Saved entries:

------------------------

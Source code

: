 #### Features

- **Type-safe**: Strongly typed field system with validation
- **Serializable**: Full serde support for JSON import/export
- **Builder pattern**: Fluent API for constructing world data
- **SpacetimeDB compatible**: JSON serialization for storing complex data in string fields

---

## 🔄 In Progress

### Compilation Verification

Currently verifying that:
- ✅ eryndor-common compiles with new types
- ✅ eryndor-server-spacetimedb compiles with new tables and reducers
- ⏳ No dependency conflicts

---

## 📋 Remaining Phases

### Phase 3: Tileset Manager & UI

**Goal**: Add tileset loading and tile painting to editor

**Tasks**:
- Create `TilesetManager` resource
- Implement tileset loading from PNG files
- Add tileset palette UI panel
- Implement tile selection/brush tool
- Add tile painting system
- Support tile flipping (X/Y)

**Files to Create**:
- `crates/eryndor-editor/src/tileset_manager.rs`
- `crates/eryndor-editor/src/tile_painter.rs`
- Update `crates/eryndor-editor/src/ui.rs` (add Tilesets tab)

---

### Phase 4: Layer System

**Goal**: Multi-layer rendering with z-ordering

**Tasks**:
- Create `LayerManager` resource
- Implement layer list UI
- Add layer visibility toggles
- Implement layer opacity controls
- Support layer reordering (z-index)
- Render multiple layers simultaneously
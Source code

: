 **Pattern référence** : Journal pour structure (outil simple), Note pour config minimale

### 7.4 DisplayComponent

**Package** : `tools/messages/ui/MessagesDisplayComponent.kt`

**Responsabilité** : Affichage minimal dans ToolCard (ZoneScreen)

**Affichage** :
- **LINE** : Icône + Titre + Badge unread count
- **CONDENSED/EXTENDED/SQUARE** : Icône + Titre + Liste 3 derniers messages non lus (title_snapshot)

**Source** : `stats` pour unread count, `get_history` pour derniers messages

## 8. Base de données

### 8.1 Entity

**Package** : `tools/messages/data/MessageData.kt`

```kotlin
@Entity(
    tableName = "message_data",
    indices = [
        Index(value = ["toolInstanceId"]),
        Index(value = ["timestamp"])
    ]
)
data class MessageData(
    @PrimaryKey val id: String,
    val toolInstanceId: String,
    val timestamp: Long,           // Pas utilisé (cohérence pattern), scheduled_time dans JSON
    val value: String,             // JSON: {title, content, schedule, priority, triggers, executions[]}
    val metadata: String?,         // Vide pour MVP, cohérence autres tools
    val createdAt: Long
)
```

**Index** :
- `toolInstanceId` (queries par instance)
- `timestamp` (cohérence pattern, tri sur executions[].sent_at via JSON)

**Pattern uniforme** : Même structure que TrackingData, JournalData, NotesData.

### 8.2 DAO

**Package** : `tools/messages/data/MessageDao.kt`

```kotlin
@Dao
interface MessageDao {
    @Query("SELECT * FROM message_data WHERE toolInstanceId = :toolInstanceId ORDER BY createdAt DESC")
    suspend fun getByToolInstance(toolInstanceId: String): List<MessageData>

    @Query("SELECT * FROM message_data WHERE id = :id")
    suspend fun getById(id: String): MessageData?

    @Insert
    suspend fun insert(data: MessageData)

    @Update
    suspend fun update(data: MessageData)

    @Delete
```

------------------------

#### Work instruction:
Show the lines above with "toolInstanceId".

#### Expected answer:
        Index(value = ["toolInstanceId"]),
    val toolInstanceId: String,
- `toolInstanceId` (queries par instance)
    @Query("SELECT * FROM message_data WHERE toolInstanceId = :toolInstanceId ORDER BY createdAt DESC")
    suspend fun getByToolInstance(toolInstanceId: String): List<MessageData>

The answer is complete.